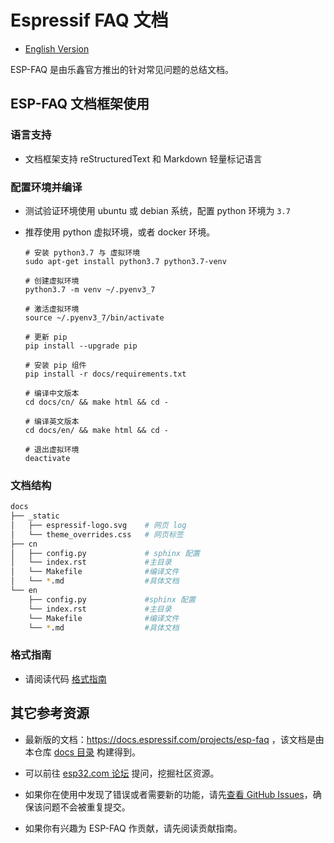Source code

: # Espressif FAQ 文档

* [English Version](./README.md)
  
ESP-FAQ 是由乐鑫官方推出的针对常见问题的总结文档。

## ESP-FAQ 文档框架使用

### 语言支持

* 文档框架支持 reStructuredText 和 Markdown 轻量标记语言

### 配置环境并编译

* 测试验证环境使用 ubuntu 或 debian 系统，配置 python 环境为 `3.7`
* 推荐使用 python 虚拟环境，或者 docker 环境。
  
  ``` shell
  # 安装 python3.7 与 虚拟环境
  sudo apt-get install python3.7 python3.7-venv

  # 创建虚拟环境
  python3.7 -m venv ~/.pyenv3_7

  # 激活虚拟环境
  source ~/.pyenv3_7/bin/activate

  # 更新 pip
  pip install --upgrade pip
  
  # 安装 pip 组件
  pip install -r docs/requirements.txt
  
  # 编译中文版本
  cd docs/cn/ && make html && cd -

  # 编译英文版本
  cd docs/en/ && make html && cd -

  # 退出虚拟环境
  deactivate

  ```

### 文档结构

``` bash
docs
├── _static
│   ├── espressif-logo.svg    # 网页 log
│   └── theme_overrides.css   # 网页标签
├── cn
│   ├── config.py             # sphinx 配置
│   └── index.rst             #主目录
│   └── Makefile              #编译文件
│   └── *.md                  #具体文档
└── en
    ├── config.py             #sphinx 配置
    └── index.rst             #主目录
    └── Makefile              #编译文件
    └── *.md                  #具体文档
```

### 格式指南

* 请阅读代码 [格式指南](docs/README_CN.md)

## 其它参考资源

* 最新版的文档：https://docs.espressif.com/projects/esp-faq ，该文档是由本仓库 [docs 目录](docs) 构建得到。

* 可以前往 [esp32.com 论坛](https://esp32.com/) 提问，挖掘社区资源。

* 如果你在使用中发现了错误或者需要新的功能，请先[查看 GitHub Issues](https://github.com/espressif/esp-faq/issues)，确保该问题不会被重复提交。
* 如果你有兴趣为 ESP-FAQ 作贡献，请先阅读贡献指南。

▶ _What is being asked_: Transcribe all entries above exactly. Drop the pictures.

▶ _Your solution_:
Source code

: # Espressif FAQ 文档

* [English Version](./README.md)
  
ESP-FAQ 是由乐鑫官方推出的针对常见问题的总结文档。

## ESP-FAQ 文档框架使用

### 语言支持

* 文档框架支持 reStructuredText 和 Markdown 轻量标记语言

### 配置环境并编译

* 测试验证环境使用 ubuntu 或 debian 系统，配置 python 环境为 `3.7`
* 推荐使用 python 虚拟环境，或者 docker 环境。
  
  ``` shell
  # 安装 python3.7 与 虚拟环境
  sudo apt-get install python3.7 python3.7-venv

  # 创建虚拟环境
  python3.7 -m venv ~/.pyenv3_7

  # 激活虚拟环境
  source ~/.pyenv3_7/bin/activate

  # 更新 pip
  pip install --upgrade pip
  
  # 安装 pip 组件
  pip install -r docs/requirements.txt
  
  # 编译中文版本
  cd docs/cn/ && make html && cd -

  # 编译英文版本
  cd docs/en/ && make html && cd -

  # 退出虚拟环境
  deactivate

  ```

### 文档结构

``` bash
docs
├── _static
│   ├── espressif-logo.svg    # 网页 log
│   └── theme_overrides.css   # 网页标签
├── cn
│   ├── config.py             # sphinx 配置
│   └── index.rst             #主目录
│   └── Makefile              #编译文件
│   └── *.md                  #具体文档
└── en
    ├── config.py             #sphinx 配置
    └── index.rst             #主目录
    └── Makefile              #编译文件
    └── *.md                  #具体文档
```

### 格式指南

* 请阅读代码 [格式指南](docs/README_CN.md)

## 其它参考资源

* 最新版的文档：https://docs.espressif.com/projects/esp-faq ，该文档是由本仓库 [docs 目录](docs) 构建得到。

* 可以前往 [esp32.com 论坛](https://esp32.com/) 提问，挖掘社区资源。

* 如果你在使用中发现了错误或者需要新的功能，请先[查看 GitHub Issues](https://github.com/espressif/esp-faq/issues)，确保该问题不会被重复提交。
* 如果你有兴趣为 ESP-FAQ 作贡献，请先阅读贡献指南。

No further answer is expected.